Albrecht, Holt and Reusing described their joint hearing as a hostile exchange during which Bass and other party officials disparaged open wards — where endorsements are voted on by committeepeople, rather than decided by the ward leader alone — and accused them of disloyalty to the party.
“The room was loaded with power brokers and ward leaders,” Holt said. “They shouted at us, they insulted us personally. They bullied us.”
He and Reusing described the dispute as part of an ongoing struggle between the party’s old guard and newer, more progressive members.
Reusing said one committee member told them “‘the problem with the Democratic Party is that there’s people like you talking to people about having choices and issues. And if you just tell people vote Democrat, vote Democrat, vote Democrat, then there wouldn’t be a problem.’”
“People don’t like that,” Holt added. “I don’t think any voters like that, and definitely, my constituents don’t like that.”
“We can’t let that happen”
Brady said the party has tolerated Democratic activists supporting Working Families Party candidates for years, but drew the line when some independent groups told people to vote for only three of the five Democratic at-large candidates, in addition to Brooks and O’Rourke.
Some Democrats “panicked” over the potential for the two excluded, party-endorsed candidates — incumbent Jim Harrity and newcomer Nina Ahmad — to lose their races, and they demanded action, he said.
The committeepeople “put out literature and they put out emails and all that. They put out names,” he said. “Most of them said, vote for these two [WFP candidates] first and vote for [any] three Democrats, but then [some] also said, cut Jimmy Harrity and cut Nina Ahmad. What am I supposed to do? Just let that happen? We just can’t kind of let that happen. That ain’t right.”

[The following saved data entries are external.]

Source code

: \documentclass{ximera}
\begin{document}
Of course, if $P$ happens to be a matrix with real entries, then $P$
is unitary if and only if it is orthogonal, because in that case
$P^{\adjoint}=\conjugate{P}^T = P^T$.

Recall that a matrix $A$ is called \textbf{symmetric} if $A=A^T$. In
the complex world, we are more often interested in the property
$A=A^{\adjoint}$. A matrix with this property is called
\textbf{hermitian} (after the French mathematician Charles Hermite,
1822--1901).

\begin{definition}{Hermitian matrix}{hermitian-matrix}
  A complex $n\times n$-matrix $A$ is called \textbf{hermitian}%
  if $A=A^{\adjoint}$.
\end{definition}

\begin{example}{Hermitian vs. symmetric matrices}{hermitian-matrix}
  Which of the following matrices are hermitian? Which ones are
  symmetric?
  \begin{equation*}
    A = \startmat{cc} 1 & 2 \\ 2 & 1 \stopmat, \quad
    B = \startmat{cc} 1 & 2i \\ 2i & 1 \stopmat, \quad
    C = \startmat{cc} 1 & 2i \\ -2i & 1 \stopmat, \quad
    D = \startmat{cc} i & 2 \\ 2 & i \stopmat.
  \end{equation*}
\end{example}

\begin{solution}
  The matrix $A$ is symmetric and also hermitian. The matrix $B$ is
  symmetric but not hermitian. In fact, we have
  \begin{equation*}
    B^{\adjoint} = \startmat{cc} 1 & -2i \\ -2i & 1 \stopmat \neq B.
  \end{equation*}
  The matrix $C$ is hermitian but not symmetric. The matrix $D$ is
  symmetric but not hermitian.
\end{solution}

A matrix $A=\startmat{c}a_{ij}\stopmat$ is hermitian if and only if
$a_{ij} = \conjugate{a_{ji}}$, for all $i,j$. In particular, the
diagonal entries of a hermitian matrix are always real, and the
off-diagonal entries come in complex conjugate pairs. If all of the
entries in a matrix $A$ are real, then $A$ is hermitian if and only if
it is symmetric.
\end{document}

Harrity and Ahmed both won and now serve on City Council.
Albrecht, Holt and Reusing also complained about a lack of a proper process for appealing their expulsions. For example, they said they were never officially notified about the hearing date, and only happened to hear about it because Reusing was in touch with a state Democratic party official who works out of the Spring Garden Street office.
Some other expelled committeemembers did not show up for the meeting last night, perhaps because they were unaware it was taking place.
Brady and Dellavella said they believed everyone had been properly notified, but said they would contact the missing committeemembers again and schedule another hearing date.
Among those who were absent was David Rodriguez, a committeemember who previously chaired the Pennsylvania Democratic Latino Caucus. He faces expulsion over vocally supporting Republican mayoral candidate David Oh, rather than the Democrats’ endorsed candidate, Cherelle Parker, and for his membership in a group called Democrats for David Oh.
The spelling of Cynthia Albrecht’s name has been corrected.